▸ **Exercise aim**:
Reproduce, exactly, the lines of the material below from the line containing "This application requires" through the line containing "- You must have owner", with both end lines included and nothing else.

▸ **Supplied entries**:
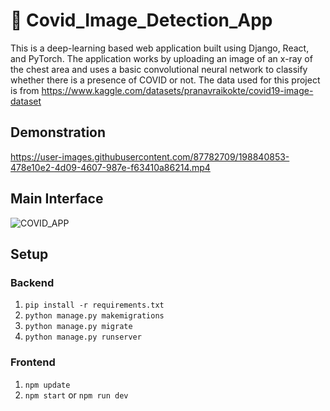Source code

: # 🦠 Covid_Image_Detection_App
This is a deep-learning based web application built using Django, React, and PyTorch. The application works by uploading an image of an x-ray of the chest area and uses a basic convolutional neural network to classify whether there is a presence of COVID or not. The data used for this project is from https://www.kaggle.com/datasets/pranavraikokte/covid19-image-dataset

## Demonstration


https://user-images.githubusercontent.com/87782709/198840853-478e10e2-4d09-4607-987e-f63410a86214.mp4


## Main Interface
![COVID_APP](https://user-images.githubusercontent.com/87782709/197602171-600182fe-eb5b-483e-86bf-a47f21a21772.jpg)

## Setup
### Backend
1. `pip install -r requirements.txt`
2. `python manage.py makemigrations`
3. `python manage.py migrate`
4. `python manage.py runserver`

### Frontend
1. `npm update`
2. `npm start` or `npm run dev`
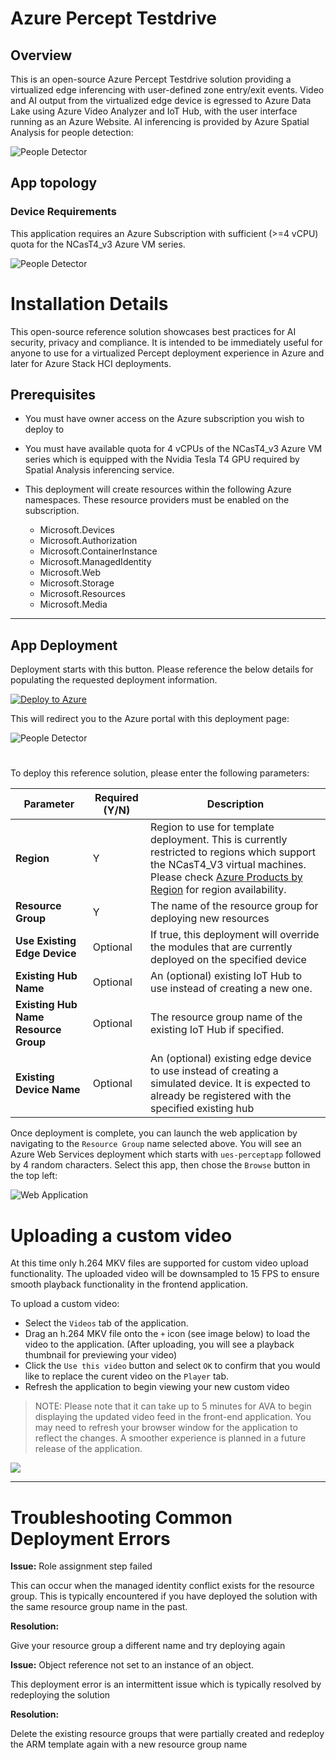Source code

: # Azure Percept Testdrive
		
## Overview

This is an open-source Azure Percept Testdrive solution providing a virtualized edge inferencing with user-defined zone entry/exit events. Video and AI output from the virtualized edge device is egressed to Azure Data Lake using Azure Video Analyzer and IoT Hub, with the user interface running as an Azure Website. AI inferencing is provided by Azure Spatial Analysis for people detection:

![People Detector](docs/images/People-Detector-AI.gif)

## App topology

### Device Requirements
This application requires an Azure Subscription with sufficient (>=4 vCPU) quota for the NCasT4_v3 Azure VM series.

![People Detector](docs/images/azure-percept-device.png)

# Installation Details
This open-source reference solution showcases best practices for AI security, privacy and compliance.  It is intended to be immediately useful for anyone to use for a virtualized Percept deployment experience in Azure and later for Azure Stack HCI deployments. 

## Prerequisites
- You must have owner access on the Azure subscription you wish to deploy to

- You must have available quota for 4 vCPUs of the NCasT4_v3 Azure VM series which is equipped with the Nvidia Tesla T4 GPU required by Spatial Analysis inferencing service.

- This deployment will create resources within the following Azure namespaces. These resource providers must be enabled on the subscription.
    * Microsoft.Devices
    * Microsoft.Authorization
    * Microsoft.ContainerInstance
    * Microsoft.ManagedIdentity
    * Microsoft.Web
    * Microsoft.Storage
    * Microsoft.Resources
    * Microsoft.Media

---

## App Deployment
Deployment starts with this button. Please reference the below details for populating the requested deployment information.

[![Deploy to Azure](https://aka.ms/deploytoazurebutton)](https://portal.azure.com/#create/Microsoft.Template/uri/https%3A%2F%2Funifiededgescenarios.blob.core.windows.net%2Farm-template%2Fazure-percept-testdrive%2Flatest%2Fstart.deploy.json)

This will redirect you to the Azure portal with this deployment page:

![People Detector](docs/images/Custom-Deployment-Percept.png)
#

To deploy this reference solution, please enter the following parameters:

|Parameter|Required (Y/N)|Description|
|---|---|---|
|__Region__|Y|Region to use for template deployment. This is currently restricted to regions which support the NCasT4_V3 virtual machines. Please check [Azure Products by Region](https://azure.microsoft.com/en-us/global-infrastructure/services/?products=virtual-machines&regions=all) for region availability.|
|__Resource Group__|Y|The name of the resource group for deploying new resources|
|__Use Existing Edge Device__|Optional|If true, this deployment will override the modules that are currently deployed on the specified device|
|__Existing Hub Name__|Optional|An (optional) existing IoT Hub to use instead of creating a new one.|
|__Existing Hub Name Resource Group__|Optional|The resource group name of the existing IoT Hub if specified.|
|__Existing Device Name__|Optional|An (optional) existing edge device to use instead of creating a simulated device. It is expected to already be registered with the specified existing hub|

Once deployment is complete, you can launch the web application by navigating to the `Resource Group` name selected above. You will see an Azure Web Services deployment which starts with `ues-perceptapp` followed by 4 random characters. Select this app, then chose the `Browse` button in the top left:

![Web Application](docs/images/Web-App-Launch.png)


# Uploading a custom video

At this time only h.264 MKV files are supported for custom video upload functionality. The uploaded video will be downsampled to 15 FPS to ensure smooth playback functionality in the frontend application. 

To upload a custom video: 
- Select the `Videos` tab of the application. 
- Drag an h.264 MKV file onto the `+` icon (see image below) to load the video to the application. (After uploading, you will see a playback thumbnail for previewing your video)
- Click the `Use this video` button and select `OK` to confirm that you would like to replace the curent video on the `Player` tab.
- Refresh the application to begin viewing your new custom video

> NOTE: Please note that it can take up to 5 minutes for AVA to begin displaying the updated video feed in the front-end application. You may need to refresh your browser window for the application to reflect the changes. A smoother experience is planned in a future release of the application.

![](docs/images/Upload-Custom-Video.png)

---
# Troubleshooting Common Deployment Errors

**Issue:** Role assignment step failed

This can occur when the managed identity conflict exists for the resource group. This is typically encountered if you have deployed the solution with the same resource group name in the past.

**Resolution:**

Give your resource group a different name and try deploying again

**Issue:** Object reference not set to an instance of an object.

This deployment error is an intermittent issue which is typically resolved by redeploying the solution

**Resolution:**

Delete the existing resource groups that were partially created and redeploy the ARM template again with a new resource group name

--

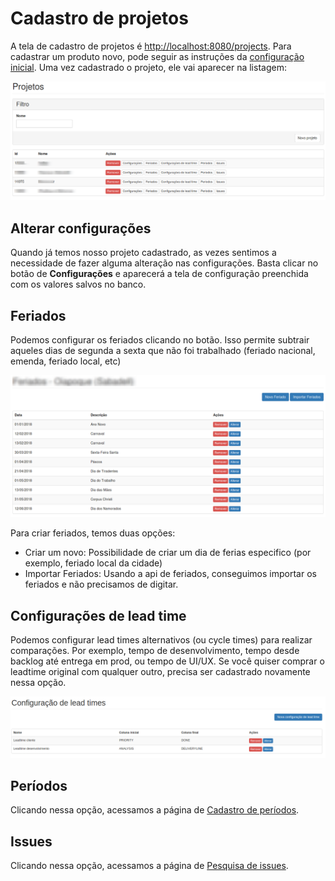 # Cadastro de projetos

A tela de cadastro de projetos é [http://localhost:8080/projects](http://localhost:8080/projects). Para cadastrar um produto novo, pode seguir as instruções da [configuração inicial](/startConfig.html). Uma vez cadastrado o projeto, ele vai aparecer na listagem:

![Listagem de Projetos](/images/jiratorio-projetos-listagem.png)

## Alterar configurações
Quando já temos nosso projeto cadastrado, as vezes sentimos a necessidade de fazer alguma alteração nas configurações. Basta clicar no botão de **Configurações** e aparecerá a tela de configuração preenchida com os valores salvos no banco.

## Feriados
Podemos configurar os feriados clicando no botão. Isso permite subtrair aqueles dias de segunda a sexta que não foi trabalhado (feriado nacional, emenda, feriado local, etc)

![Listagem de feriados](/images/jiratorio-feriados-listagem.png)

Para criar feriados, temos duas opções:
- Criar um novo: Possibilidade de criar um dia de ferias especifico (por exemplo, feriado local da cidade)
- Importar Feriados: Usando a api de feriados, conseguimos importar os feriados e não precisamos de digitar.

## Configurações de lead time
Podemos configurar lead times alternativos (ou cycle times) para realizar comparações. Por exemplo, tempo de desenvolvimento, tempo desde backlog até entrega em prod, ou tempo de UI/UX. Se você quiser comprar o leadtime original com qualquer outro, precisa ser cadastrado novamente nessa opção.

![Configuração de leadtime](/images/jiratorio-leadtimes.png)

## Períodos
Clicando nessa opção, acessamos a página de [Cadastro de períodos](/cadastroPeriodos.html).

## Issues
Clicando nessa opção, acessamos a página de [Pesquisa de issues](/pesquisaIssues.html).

▸ **Solution to this exercise**:
This application requires an Azure Subscription with sufficient (>=4 vCPU) quota for the NCasT4_v3 Azure VM series.

![People Detector](docs/images/azure-percept-device.png)

# Installation Details
This open-source reference solution showcases best practices for AI security, privacy and compliance.  It is intended to be immediately useful for anyone to use for a virtualized Percept deployment experience in Azure and later for Azure Stack HCI deployments. 

## Prerequisites
- You must have owner access on the Azure subscription you wish to deploy to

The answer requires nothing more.